Miss Prim's Greek Island Fling
‘What do you think?’
‘This is still beautiful.’
He grinned and her heart kicked against the walls of her chest. She brushed her fingers across the picture of the barrel of flowers standing by the front door. ‘You have such a talent for this. Don’t you miss it when you’re off adventuring?’
Very slowly he reached across and closed the lid of his laptop. ‘That’s a “truth or dare” question, Audra. And the answer is yes.’
Her heart stuttered. So did her breath.
‘I’ve been fighting it. Not wanting to acknowledge it.’
‘Why not?’
‘Because I want to be more than a boring, driven businessman.’
‘That’s not boring!’ She pointed to his computer. ‘That...it shows what an artist you are.’
Hooded eyes met hers. ‘I lead this exciting life—living the dream. It should be enough.’
But she could see that it wasn’t. ‘Dreams can change,’ she whispered.
He stared down at his hands. ‘I’ve had a lot of time to think over the last fortnight...and our discussions have made me realise a few things.’
Her mouth went dry. In a part of her that she refused to acknowledge, she wanted him to tell her that he loved her and wanted to build a life and family with her. ‘Like?’ she whispered.
‘Like how much the way I live my life has to do with my parents.’
‘In what way?’ She held her breath and waited to see if he would answer.
He shrugged, but she sensed the emotion beneath the casual gesture. ‘I hated not having a home base when I was growing up. I hated the way we were constantly on the move. I hated that I didn’t have any friends my own age. But when my parents died...’ He dragged a hand down his face. ‘I’d have done anything to have them back. But at the same time—’ the breath he drew in was ragged ‘—I didn’t want to give up the life Uncle Ned had created for me. I liked that life a hundred times better.’
Her heart squeezed at the darkness swirling in his eyes—the remembered grief and pain, the confusion and strange sense of relief. She understood how all those things could bewilder and baffle a person, making it impossible to see things clearly.

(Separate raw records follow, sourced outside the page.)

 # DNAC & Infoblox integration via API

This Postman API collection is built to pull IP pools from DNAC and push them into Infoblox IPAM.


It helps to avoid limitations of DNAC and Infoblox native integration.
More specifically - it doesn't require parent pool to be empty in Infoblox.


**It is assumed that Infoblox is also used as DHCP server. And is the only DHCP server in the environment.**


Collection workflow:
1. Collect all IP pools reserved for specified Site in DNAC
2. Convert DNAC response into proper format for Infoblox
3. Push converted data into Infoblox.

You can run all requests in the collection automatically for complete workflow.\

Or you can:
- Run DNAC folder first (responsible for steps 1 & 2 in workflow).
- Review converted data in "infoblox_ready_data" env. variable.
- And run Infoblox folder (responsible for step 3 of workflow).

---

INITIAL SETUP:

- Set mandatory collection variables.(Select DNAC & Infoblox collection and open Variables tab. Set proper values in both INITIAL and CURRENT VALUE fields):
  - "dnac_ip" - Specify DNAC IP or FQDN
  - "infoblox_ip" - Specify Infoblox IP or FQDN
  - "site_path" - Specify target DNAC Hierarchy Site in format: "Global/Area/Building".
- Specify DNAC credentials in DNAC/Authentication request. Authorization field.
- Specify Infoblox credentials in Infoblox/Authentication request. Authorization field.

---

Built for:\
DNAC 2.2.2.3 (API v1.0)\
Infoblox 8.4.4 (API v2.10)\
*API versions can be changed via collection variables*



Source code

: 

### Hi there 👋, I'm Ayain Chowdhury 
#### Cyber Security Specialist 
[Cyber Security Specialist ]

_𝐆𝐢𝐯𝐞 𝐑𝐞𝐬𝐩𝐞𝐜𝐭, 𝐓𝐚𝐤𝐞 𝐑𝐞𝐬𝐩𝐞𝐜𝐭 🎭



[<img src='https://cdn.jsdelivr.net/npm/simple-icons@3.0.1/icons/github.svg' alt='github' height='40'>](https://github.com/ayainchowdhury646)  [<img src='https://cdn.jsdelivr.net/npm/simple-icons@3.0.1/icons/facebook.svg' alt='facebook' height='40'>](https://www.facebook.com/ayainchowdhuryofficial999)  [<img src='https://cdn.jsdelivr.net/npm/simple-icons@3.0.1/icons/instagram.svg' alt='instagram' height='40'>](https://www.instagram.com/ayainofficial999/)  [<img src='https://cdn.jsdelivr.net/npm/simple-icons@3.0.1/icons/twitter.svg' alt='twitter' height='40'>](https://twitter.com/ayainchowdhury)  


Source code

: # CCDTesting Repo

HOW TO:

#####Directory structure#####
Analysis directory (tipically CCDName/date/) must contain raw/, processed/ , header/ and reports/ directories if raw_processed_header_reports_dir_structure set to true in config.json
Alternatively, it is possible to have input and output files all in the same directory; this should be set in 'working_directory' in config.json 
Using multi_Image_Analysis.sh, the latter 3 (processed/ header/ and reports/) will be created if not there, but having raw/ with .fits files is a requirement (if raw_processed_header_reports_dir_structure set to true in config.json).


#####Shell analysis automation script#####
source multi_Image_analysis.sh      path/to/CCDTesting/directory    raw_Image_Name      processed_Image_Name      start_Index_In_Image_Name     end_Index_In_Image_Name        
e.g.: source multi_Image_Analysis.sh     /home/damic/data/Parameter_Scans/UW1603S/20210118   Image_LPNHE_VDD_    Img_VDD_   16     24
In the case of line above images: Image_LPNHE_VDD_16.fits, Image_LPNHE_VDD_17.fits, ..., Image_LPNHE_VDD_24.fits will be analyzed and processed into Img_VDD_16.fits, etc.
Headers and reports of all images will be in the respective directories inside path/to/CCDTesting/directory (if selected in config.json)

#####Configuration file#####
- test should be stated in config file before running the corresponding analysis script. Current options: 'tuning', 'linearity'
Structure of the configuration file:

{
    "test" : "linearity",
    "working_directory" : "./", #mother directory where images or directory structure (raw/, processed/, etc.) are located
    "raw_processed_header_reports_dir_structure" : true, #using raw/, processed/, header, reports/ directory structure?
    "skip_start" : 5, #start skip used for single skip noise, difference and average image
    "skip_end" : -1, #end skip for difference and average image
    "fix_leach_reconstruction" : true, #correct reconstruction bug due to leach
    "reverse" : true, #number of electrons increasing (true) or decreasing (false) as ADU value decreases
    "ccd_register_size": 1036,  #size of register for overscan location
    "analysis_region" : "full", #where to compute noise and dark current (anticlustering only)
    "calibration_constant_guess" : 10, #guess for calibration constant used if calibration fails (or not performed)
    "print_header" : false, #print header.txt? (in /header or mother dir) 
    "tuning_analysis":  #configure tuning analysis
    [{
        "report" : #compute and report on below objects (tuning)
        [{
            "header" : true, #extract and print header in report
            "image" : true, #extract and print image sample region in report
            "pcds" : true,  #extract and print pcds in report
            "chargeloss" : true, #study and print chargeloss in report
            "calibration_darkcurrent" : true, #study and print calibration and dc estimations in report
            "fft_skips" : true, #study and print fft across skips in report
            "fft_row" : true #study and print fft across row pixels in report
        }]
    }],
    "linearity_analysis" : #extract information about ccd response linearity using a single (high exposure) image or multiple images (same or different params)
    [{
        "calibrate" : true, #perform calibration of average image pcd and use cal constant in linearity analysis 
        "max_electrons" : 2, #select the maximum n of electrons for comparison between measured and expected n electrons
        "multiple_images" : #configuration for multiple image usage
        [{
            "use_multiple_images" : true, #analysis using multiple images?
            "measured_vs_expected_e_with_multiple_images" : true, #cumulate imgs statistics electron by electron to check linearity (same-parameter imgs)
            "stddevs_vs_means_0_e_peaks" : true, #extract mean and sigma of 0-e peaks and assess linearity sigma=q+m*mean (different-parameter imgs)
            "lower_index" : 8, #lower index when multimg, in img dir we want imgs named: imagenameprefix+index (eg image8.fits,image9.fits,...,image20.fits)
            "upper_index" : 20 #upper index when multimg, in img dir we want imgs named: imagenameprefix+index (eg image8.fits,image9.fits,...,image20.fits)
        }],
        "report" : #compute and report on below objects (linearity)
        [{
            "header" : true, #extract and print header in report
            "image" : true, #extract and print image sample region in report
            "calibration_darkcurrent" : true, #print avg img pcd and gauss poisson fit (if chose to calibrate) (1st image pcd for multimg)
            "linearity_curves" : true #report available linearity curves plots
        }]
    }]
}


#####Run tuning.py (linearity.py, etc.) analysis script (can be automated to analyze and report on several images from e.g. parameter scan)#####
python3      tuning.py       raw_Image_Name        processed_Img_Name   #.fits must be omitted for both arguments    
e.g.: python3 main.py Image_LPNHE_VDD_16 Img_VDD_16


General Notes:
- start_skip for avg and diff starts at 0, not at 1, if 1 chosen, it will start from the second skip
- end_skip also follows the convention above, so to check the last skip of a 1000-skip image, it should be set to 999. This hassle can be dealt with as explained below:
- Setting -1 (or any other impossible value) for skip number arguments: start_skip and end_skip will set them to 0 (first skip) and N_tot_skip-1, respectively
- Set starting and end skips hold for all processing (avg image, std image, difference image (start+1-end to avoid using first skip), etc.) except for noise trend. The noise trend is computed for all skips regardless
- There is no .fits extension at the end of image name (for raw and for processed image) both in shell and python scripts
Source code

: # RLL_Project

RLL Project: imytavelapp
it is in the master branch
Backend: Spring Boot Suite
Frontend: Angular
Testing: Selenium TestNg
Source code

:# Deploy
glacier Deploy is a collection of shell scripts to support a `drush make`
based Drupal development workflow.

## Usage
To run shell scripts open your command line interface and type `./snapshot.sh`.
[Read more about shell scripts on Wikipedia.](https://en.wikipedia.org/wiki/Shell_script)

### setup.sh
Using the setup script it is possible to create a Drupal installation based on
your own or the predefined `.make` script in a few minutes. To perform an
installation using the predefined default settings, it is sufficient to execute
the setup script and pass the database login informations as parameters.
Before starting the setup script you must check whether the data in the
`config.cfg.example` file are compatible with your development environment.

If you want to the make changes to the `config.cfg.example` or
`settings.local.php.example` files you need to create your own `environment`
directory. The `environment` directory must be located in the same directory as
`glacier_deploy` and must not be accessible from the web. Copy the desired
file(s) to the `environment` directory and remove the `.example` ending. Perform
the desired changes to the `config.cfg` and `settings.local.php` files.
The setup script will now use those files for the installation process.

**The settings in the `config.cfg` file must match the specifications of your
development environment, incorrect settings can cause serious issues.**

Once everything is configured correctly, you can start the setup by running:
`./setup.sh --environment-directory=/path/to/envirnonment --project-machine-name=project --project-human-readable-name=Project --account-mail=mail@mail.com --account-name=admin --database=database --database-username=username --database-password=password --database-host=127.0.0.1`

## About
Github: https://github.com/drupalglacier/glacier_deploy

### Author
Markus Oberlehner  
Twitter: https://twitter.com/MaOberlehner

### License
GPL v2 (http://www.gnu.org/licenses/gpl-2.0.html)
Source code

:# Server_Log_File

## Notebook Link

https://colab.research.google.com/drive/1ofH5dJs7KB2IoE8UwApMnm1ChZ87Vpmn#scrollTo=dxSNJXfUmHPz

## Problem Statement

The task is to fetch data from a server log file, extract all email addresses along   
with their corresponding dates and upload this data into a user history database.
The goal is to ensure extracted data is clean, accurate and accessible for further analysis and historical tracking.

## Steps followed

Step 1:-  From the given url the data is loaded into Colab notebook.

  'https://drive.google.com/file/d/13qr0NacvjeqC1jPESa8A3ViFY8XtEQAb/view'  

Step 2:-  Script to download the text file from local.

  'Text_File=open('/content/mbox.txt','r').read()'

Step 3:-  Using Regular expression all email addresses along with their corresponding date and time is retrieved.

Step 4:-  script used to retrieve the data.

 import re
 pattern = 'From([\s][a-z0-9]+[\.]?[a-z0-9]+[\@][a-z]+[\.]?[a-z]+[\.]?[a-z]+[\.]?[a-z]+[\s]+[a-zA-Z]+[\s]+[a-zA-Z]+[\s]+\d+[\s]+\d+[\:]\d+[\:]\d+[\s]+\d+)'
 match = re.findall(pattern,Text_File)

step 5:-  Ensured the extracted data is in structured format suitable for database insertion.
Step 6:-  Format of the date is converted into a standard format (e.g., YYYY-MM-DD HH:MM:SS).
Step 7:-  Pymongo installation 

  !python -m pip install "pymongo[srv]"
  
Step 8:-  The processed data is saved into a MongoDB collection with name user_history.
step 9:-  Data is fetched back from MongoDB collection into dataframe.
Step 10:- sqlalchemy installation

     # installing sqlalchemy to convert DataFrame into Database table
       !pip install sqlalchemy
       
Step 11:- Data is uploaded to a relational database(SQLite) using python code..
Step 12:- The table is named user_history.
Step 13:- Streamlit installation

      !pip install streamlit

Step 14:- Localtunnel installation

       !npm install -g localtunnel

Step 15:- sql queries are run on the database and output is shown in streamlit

‘And that made me feel guilty. So I’ve tried to mould my life on a balance between the kind of life they lived and the kind of life Ned lived. I wanted to make them all proud. Similar to the way you wanted to make your mother proud, I guess. I thought I could have the best of both worlds and be happy.’
‘But you’re not happy.’
He wanted it to be enough. She could see that. But the simple fact was it wasn’t. And him wishing otherwise wouldn’t change that fact.
She swallowed. ‘Have you ever loved a song so much that you played it over and over and over, but eventually you play it too much and you wreck it somehow? And then you don’t want to listen to it any more, and when you do unexpectedly hear it somewhere it doesn’t give you the same thrill it once did?’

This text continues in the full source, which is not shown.